How Correcting Typewriters Work

One of the worst shortcomings of the real world (but a boon to those peddling computer-aided design) is the lack of an UNDO button. Thus, when IBM introduced the Correcting Selectric II in 1973, it seemed almost “indistinguishable from magic”. If you hit a wrong key, just push the Correct button at the bottom right of the keyboard, then hit the bad key again and the character vanished from the paper. You could then hit the correct key and go on typing.

But how did it work? It turns out the breakthrough was not in the typewriter mechanism so much as the ribbon, which was so formulated to allow characters transferred from the carbon film to be seamlessly lifted by a special sticky correction ribbon on a separate spool. Of course, the mechanical precision of the IBM Selectric mechanism also contributed to the magic by allowing precise backspacing and registration of the correction stroke with the original character.

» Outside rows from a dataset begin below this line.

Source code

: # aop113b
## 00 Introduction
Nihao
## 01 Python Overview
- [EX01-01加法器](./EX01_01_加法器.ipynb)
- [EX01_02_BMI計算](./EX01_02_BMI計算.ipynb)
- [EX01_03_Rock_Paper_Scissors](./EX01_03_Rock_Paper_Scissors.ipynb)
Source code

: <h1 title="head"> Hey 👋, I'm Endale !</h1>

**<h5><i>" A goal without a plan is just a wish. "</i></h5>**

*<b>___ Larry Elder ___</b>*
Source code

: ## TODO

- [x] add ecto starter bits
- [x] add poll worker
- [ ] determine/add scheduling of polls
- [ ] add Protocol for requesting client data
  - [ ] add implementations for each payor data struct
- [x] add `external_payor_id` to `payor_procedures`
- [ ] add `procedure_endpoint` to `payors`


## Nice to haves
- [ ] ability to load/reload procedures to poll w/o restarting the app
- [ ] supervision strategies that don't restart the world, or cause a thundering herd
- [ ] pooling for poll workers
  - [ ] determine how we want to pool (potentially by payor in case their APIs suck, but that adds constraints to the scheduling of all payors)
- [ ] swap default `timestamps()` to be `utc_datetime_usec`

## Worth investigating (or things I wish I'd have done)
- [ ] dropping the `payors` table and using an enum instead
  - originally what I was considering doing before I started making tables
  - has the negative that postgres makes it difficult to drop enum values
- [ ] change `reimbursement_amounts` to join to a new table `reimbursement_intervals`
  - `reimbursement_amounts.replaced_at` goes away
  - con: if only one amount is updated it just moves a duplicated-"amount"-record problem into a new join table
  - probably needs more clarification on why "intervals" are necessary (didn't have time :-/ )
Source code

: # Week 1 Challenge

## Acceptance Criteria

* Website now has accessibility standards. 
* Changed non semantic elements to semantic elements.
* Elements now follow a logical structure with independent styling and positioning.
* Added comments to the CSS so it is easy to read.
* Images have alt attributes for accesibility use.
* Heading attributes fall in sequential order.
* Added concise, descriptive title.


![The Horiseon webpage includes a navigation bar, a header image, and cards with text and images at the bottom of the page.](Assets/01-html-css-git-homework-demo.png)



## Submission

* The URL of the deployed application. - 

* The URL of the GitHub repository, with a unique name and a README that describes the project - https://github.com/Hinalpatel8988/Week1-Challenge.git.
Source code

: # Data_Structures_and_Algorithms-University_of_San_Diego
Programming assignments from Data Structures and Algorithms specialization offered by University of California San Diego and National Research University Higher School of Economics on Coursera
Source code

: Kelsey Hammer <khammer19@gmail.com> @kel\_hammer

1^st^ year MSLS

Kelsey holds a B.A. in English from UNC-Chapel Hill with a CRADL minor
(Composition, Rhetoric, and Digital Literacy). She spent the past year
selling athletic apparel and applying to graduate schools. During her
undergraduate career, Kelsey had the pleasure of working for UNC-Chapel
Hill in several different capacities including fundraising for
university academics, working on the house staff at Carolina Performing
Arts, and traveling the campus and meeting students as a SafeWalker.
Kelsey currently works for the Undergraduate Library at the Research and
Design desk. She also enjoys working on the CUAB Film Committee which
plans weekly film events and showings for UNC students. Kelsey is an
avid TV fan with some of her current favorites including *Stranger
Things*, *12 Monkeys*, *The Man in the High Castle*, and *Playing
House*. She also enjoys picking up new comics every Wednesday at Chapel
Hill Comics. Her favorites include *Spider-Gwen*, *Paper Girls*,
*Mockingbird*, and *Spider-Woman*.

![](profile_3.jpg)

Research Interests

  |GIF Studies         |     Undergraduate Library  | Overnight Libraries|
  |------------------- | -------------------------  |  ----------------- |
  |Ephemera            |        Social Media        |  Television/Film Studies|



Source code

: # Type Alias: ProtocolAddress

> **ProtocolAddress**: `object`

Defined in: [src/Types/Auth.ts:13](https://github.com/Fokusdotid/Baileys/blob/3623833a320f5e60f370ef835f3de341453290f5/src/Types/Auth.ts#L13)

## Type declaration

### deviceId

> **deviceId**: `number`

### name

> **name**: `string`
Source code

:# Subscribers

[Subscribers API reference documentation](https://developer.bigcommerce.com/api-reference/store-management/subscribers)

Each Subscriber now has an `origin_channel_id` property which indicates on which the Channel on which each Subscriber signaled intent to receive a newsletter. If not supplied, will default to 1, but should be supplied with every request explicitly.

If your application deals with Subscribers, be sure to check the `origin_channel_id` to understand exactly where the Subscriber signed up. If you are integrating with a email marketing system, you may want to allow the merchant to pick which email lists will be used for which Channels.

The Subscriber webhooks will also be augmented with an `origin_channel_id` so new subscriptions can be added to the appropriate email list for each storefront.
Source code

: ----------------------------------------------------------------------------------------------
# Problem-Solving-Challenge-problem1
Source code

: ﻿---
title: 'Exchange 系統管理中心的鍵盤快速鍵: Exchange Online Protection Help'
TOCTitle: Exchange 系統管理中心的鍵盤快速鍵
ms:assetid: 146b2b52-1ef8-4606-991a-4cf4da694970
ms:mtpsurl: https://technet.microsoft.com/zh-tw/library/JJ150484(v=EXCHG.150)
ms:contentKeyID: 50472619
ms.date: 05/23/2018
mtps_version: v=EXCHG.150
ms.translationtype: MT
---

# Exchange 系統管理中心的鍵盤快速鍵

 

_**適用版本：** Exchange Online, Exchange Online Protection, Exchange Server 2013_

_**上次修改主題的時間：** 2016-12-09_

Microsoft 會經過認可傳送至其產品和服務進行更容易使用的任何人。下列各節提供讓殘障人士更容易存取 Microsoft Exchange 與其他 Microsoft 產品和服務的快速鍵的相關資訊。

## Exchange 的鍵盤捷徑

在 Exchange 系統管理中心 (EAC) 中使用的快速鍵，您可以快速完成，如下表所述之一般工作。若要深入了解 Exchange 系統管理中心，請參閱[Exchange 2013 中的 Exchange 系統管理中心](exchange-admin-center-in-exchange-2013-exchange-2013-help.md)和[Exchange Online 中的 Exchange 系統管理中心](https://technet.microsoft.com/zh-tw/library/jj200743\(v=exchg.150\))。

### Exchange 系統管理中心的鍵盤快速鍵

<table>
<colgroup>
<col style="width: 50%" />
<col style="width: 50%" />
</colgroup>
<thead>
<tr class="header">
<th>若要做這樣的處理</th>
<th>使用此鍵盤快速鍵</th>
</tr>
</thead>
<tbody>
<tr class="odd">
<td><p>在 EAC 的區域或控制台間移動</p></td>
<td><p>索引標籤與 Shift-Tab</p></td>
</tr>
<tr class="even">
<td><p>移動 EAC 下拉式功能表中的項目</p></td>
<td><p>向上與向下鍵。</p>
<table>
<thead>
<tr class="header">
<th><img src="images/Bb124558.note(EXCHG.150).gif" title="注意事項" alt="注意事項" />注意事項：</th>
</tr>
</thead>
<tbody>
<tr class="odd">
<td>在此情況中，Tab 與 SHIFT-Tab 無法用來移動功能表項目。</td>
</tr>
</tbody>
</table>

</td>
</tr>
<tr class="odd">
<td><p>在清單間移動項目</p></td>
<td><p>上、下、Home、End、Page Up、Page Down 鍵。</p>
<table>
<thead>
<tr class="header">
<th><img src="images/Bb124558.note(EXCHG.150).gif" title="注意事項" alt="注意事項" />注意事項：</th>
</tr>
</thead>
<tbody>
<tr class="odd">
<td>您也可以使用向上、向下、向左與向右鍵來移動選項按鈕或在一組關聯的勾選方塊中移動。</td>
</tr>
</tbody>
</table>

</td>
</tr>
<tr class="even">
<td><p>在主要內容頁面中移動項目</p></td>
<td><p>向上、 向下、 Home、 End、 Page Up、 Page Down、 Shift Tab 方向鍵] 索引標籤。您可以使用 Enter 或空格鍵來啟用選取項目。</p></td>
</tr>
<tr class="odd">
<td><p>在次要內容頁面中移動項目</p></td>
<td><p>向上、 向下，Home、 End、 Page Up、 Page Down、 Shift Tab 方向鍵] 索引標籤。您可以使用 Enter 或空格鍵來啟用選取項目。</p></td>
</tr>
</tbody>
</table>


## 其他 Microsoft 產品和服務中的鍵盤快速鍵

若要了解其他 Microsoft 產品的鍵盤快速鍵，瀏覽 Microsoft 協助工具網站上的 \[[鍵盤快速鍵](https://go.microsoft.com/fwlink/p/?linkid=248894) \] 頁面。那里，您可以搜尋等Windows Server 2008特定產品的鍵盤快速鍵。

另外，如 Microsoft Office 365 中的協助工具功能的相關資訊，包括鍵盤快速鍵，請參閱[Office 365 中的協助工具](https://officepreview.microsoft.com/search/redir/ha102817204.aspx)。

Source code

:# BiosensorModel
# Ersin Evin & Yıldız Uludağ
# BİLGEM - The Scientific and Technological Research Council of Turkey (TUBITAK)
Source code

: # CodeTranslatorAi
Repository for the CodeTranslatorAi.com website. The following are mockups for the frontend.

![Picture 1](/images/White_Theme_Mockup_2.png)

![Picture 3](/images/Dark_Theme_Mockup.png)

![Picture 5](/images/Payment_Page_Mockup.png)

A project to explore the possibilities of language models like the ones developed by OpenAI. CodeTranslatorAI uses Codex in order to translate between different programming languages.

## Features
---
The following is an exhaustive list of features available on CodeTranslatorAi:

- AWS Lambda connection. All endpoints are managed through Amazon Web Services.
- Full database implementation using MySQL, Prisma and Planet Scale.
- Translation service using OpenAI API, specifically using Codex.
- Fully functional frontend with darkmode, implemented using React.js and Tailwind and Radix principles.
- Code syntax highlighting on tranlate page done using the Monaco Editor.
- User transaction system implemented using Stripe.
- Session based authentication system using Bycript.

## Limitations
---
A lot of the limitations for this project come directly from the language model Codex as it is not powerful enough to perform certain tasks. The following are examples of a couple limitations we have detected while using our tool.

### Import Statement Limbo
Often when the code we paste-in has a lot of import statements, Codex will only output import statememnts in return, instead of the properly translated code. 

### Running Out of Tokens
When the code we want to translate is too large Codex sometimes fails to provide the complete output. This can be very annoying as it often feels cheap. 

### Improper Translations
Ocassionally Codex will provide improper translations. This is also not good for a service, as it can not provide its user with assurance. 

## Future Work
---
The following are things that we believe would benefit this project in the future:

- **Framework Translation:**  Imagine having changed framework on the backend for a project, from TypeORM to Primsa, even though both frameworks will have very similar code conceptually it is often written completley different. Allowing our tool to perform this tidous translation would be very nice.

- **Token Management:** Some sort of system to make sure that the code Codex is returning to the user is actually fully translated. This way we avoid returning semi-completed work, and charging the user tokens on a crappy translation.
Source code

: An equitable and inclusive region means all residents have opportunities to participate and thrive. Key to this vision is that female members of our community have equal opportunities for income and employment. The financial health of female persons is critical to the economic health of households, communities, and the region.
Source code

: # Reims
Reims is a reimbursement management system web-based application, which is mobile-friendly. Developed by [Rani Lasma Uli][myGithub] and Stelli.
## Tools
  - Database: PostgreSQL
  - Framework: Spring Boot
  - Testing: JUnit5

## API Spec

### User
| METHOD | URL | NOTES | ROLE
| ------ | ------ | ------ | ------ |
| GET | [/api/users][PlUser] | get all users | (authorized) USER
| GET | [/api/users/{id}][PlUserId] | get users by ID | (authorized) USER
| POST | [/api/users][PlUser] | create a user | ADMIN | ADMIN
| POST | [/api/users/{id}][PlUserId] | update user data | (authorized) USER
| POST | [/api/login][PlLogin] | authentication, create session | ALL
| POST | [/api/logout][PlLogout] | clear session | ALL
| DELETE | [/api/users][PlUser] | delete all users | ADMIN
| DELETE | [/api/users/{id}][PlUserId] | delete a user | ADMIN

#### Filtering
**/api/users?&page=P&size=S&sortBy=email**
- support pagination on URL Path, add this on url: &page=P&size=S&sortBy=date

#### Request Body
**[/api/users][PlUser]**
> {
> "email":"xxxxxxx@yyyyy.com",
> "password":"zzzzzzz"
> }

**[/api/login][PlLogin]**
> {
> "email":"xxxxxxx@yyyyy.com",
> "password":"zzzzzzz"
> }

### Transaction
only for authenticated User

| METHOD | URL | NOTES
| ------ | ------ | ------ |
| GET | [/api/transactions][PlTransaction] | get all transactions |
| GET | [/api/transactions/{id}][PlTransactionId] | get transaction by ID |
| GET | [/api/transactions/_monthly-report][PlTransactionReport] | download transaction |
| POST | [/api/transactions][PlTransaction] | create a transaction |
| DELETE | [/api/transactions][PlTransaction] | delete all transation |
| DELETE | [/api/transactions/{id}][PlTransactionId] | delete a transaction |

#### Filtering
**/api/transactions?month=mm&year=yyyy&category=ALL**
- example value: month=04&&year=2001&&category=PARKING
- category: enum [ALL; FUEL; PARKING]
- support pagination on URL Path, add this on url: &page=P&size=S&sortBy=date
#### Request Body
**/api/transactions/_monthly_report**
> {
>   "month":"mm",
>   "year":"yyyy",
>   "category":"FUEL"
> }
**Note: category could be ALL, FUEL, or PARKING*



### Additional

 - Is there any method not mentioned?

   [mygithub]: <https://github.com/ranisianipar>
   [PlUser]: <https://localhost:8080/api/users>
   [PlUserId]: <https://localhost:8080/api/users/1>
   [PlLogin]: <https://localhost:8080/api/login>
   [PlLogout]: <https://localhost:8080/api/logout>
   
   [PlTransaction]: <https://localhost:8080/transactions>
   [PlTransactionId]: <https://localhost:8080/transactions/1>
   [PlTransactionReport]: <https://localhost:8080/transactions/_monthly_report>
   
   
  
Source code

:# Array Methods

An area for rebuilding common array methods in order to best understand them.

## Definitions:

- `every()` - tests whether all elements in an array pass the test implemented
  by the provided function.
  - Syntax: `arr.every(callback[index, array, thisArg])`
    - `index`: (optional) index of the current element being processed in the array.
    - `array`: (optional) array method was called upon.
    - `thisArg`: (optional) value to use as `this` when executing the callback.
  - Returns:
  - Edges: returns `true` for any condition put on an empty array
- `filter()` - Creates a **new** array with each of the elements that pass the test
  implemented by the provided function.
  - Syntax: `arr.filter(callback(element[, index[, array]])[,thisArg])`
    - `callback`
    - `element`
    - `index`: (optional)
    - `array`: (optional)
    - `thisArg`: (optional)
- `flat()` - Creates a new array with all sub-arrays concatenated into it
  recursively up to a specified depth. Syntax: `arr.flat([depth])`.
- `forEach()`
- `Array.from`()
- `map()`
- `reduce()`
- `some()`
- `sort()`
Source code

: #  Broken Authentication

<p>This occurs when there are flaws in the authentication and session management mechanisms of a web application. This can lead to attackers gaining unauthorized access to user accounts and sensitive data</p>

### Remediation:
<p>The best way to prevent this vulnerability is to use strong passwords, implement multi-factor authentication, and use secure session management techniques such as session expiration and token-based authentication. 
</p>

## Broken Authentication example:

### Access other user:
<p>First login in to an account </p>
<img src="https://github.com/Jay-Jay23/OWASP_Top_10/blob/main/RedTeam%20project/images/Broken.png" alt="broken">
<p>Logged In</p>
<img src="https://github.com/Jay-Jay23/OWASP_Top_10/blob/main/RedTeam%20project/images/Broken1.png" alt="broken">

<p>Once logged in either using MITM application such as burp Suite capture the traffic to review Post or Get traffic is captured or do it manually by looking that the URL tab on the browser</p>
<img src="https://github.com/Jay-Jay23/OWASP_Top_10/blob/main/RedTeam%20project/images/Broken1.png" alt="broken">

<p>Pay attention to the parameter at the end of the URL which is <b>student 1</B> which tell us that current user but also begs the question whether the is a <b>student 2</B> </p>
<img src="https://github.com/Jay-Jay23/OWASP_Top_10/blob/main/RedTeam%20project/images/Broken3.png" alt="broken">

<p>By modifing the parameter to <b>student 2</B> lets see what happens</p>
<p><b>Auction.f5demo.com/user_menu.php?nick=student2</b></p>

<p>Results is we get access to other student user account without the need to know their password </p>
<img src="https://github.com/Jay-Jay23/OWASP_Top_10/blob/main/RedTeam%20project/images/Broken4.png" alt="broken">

I never had one of these typewriters, but the secretaries at the place I worked at the time did, and I would use the Correcting Selectric IIs after hours whenever I needed to type something. At home, I had an original Selectric made in the early 1960s that I’d bought used in 1973. It didn’t have the correction feature, but I discovered that it would work with third-party carbon ribbons spooled into Selectric cartridges. Then you could buy packs of little plastic patches coated with the type lifting stickum. When you made an error. you’d backspace, put the patch between the ribbon and paper, hit the bad character to lift it, then backspace again and continue typing. It sounds horrible, but compared to white-out or a typewriter eraser it was glorious.